See you in the new decade ...
19/10/09: Quite a few readers have been in touch to ask me about the 'battle of the beanfield' which gets a brief mention in Envy The Dead. In answer to the basic recurrent question, yes, the Wiltshire 'battle' really happened. In fact some of the incidents which I put into the fictional disturbance at the old Crowby airbase in the book have their origins in eyewitness reports of what took place in reality at the 'beanfield'. If you're interested to know more, there's a Wikipedia entry - and links there to further sources of information on this topic. As I've said before, I became very aware in writing Envy The Dead of the many connections between the history of the UK in the 1980s and the history of the UK right now. The G20 protestors in London back in April this year weren't the first UK citizens to experience police 'kettling' and worse - and you'd have to be naïve in the extreme to believe that they're likely to be the last. Meantime, in my hometown, still no news of a successful outcome to the David and Goliath struggle against the multinational fat cats who now own the Johnnie Walker brand name.

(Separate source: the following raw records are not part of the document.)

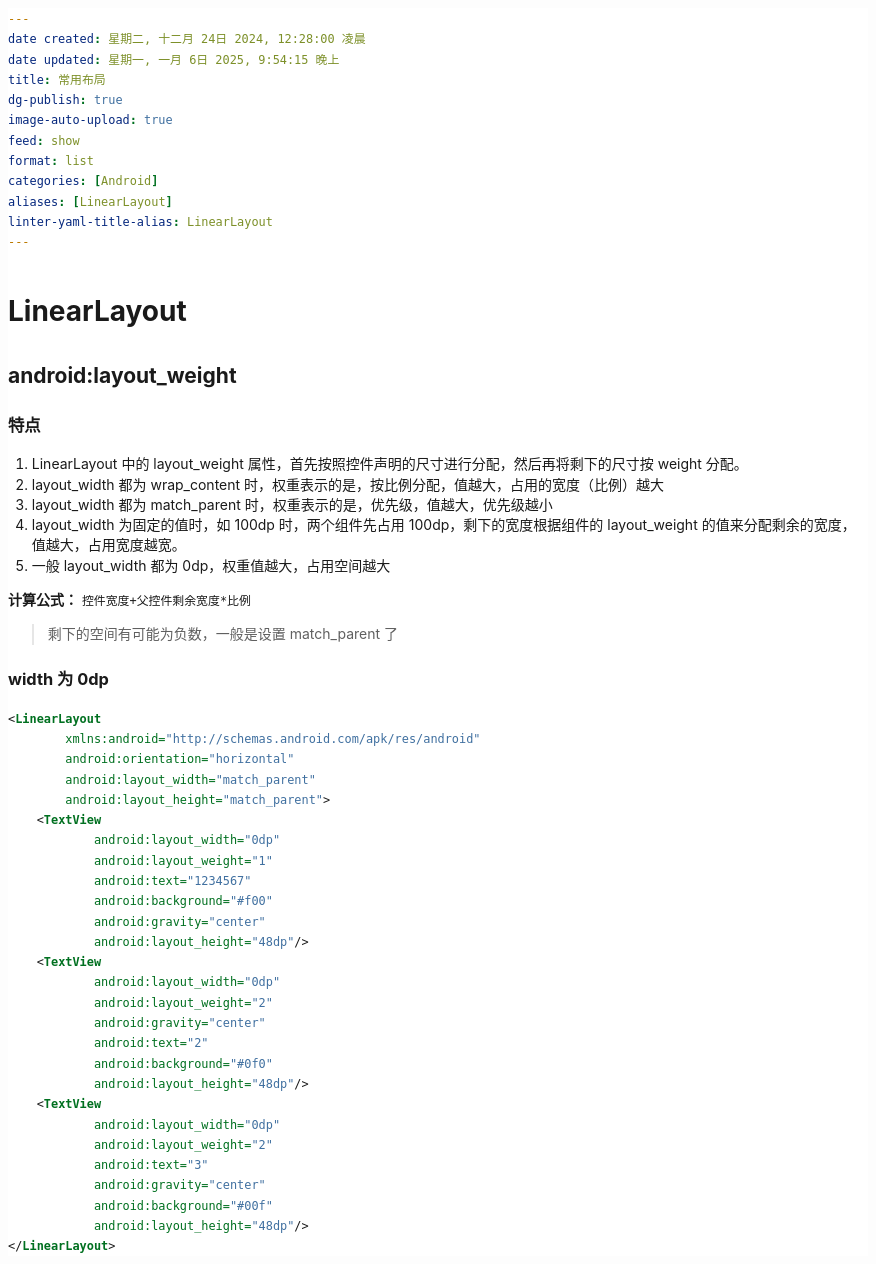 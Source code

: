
 ```yaml
---
date created: 星期二, 十二月 24日 2024, 12:28:00 凌晨
date updated: 星期一, 一月 6日 2025, 9:54:15 晚上
title: 常用布局
dg-publish: true
image-auto-upload: true
feed: show
format: list
categories: [Android]
aliases: [LinearLayout]
linter-yaml-title-alias: LinearLayout
---
```


# LinearLayout

## android:layout_weight

### 特点

1. LinearLayout 中的 layout_weight 属性，首先按照控件声明的尺寸进行分配，然后再将剩下的尺寸按 weight 分配。
2. layout_width 都为 wrap_content 时，权重表示的是，按比例分配，值越大，占用的宽度（比例）越大
3. layout_width 都为 match_parent 时，权重表示的是，优先级，值越大，优先级越小
4. layout_width 为固定的值时，如 100dp 时，两个组件先占用 100dp，剩下的宽度根据组件的 layout_weight 的值来分配剩余的宽度，值越大，占用宽度越宽。
5. 一般 layout_width 都为 0dp，权重值越大，占用空间越大

**计算公式：** `控件宽度+父控件剩余宽度*比例`

> 剩下的空间有可能为负数，一般是设置 match_parent 了

### **width 为 0dp**

```xml
<LinearLayout
        xmlns:android="http://schemas.android.com/apk/res/android"
        android:orientation="horizontal"
        android:layout_width="match_parent"
        android:layout_height="match_parent">
    <TextView
            android:layout_width="0dp"
            android:layout_weight="1"
            android:text="1234567"
            android:background="#f00"
            android:gravity="center"
            android:layout_height="48dp"/>
    <TextView
            android:layout_width="0dp"
            android:layout_weight="2"
            android:gravity="center"
            android:text="2"
            android:background="#0f0"
            android:layout_height="48dp"/>
    <TextView
            android:layout_width="0dp"
            android:layout_weight="2"
            android:text="3"
            android:gravity="center"
            android:background="#00f"
            android:layout_height="48dp"/>
</LinearLayout>
```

07/09/09: La rentrée, as they say in France - where I spent a nice, warm chunk of the summer. But now it's September and back to business in the UK (where I note neither the weather nor the politics has improved in my absence). The 7th book is up and running at any rate - although still without a title. I wrote a piece on the origins of Envy The Dead for Crime Time magazine recently - if you want to read it click here. I also gave an interview to Shots magazine - though (possibly mysteriously) it hasn't surfaced yet on their website. Meantime, in Germany, DTV have just brought out their translation of Cut Her Dead (Gleich Bist Du Tot) and made it their crime book of the month. It's nice to be loved somewhere ...
27/07/09: Envy The Dead, the brand-new, sixth case for Inspector Jacobson and his team was published in UK hardback on 5th March. If it seems like a relatively long time since my last book, Cut Her Dead, came out, then that's because it is: twenty-two months between the two titles to be precise. But there's other stuff to do in this world: travel, think, live. So no genuine apologies from me for the time-gap (you're welcome to some non-genuine ones if you want them). The UK paperback is released on 6th August making it an ideal summer read (unless of course you planned your summer break for June or July... ).
Envy The Dead is partially set in the 1980s. Writing it, I was struck by how much of what was going on in Britain back then continues to reverberate (and illuminate) into the present day. I've also revealed a bit more of Jacobson's back-story this time than I've given you before.